ENTRIES SUPPLIED >>
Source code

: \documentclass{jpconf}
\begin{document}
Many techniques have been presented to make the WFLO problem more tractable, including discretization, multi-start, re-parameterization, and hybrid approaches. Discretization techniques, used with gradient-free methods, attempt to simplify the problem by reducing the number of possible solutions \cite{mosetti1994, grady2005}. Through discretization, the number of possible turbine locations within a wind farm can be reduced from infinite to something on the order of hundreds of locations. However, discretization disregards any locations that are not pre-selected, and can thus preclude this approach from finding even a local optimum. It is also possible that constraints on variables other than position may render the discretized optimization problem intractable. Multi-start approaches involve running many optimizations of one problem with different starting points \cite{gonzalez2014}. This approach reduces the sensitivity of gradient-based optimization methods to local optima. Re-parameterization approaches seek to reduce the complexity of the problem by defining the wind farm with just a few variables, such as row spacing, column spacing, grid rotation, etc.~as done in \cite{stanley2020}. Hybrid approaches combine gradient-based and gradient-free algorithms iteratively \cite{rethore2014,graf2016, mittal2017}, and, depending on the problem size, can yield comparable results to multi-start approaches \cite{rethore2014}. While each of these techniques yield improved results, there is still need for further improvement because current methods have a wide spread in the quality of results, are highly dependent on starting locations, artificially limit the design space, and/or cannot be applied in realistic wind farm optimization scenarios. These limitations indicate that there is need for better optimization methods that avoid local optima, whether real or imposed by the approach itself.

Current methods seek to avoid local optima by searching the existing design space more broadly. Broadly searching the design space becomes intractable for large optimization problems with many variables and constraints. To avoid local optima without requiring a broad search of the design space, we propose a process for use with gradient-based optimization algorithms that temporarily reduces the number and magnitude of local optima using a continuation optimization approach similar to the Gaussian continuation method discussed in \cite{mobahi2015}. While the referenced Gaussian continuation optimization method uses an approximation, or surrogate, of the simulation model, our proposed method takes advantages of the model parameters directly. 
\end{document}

* * *

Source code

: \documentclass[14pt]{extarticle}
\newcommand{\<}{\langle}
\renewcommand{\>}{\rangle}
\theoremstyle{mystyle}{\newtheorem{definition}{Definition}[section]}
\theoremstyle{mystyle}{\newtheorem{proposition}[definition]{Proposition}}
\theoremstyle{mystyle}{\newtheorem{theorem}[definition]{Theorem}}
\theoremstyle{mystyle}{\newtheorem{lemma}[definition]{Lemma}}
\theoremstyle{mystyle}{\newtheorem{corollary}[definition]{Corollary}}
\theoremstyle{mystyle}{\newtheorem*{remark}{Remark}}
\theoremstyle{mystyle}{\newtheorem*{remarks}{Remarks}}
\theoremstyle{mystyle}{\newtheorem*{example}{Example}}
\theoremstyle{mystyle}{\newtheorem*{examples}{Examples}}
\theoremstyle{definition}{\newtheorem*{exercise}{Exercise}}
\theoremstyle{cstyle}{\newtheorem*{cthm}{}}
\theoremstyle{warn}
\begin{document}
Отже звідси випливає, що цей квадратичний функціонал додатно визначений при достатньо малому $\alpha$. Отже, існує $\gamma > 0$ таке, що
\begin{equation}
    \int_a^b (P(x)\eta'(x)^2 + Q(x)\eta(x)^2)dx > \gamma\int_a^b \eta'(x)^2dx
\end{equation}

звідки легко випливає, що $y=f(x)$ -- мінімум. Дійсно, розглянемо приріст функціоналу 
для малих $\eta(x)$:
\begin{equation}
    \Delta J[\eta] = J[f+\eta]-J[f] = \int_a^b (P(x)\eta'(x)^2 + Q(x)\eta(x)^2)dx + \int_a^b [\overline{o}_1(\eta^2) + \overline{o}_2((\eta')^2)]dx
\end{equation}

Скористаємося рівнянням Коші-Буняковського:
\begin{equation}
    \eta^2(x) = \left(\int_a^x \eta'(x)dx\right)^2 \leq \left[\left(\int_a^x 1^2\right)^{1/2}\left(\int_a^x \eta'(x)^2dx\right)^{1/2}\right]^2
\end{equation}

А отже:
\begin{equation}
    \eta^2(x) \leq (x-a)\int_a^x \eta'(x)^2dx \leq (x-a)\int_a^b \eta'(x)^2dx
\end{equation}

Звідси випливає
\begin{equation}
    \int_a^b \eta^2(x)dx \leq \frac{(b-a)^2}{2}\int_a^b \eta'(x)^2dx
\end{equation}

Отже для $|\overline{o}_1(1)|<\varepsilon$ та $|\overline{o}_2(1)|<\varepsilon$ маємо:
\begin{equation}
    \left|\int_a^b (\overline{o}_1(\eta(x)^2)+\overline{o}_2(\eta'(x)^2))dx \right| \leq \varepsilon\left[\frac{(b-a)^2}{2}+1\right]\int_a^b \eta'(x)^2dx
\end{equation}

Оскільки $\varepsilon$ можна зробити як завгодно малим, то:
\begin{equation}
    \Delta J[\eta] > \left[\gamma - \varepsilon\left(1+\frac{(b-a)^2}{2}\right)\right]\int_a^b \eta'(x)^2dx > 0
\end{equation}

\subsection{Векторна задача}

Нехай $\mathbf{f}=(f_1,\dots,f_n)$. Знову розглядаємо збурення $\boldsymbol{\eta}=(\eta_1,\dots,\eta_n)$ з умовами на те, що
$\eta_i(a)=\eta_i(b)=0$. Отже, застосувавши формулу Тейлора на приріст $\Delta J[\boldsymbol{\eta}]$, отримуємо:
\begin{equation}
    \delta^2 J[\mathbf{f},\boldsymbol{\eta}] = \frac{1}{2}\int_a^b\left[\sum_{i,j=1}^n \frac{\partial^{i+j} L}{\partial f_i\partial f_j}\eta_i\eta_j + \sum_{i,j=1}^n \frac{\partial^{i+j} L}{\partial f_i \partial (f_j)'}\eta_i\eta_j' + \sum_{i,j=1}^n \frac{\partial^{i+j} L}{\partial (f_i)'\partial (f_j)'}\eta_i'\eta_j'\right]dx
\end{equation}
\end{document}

BRIEF >>
Write only the number of lines above in which the word "right" is found.

YOUR RESPONSE >>
4